Without well-defined Core Processes and Practices, IT staff are in a state of constant improvisation, causing delays, defects and unneeded inconsistencies. IT's processes and practices divide into five categories:

 
Having well-defined processes and practices is vital. IT Catalysts understands that the CIO's job isn't to institute well-defined processes and practices, at least, not directly. This isn't something the CIO can do.

Good processes aren't what lead to successful IT. Processes and practices are enablers - they help people succeed. Success will never be the result of the processes themselves.

So w
hat CIOs can and should do is to foster a strong process culture, and make sure IT managers understand the difference between managing processes and managing the work. With these factors in place, the organization will make process happen naturally instead of it being forced onto IT professionals who just don't see the point.

Effective delivery management ensures work is completed in a disciplined, organized fashion. It includes:
  • Release management
  • Project management
  • Coordination of multi-project initiatives
  • Oversight for multi-initiative strategic programs
The rule is well-known: The bigger the effort, the greater the risk of failure. IT Catalysts can help you avoid the challenges of chartering big, risky projects, implementing instead the four-tier change structure of releases, projects, initiatives and programs.

The result: An IT organization that is excellent at turning strategic intent into reliable results.

Application support includes:
  • Package selection and integration
  • Application maintenance and enhancements
  • New application development
While most industry focus is on application development methodologies, IT organizations spend most of their time and effort selecting, integrating, maintaining and enhancing "Commercial Off-The-Shelf" (COTS) software. And while every published IT methodology has a defined goal of "delivering software that meets business requirements," your business needs much more: The achievement of designed and planned business change. Otherwise, what's the point?

IT Catalysts can help you sort through these mismatches to implement methodologies that fit the work your organization actually does, and that deliver the results the enterprise needs.

Architecture management has gained a reputation for creating academic ivory-tower white-paper factories. It doesn't have to turn out that way. IT Catalysts can show you how to institute a results-focused architecture management practice - one that helps your IT organization groom all three layers of its technology portfolio - applications, information, and platforms - so that every application support effort is as efficient as possible.

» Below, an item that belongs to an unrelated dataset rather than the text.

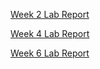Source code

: [Week 2 Lab Report](https://github.com/Ppenguin215/cse15l-lab-reports/blob/main/week2/week2-lab-report.md)

[Week 4 Lab Report](week4-lab-report.md)

[Week 6 Lab Report](week6-lab-report.html)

We can help you develop an architecture management practice that remains pragmatic and practical ... one that:
  • Links architecture-driven standards to business drivers and technology trends.
  • Avoids turning technical architects into an ivory-tower "white paper factory."
  • Makes sound architecture how we do things around here instead of "Look out! Here come the Architecture Police!"



IT Operations and systems management are the disciplines that keep the business running every day. It's a tough job made tougher by the gap between the typical service level measures used to assess this set of responsibilities and the only metric that really matters: Operations and systems management achieves perfection when it is perfectly invisible.

IT Catalysts can help IT operations become entirely unnoticed by improving its capabilities in these core process domains:
  • Demand management (capacity, availability and performance management)
  • System and network administration
  • Change control
  • Incident and problem management
  • Vulnerability management; continuity and recovery planning
  • Production cycle

Many in the industry ignore the significance of personal technologies, considering desktop computers to be just another device, smartphones to be just another pain in the neck, and the enterprise telephone system to be (1) just plain boring, and (2) with luck someone else's problem.

In fact, personal technologies just might be as important to the enterprise as its ERP systems. Why? It's the personal technologies that allow workgroups and individual end-users to address the small-scale needs that IT lacks the resources to address. And while these small-scale needs might each have only minor significance, in the aggregate they can have a huge impact on a company's overall performance.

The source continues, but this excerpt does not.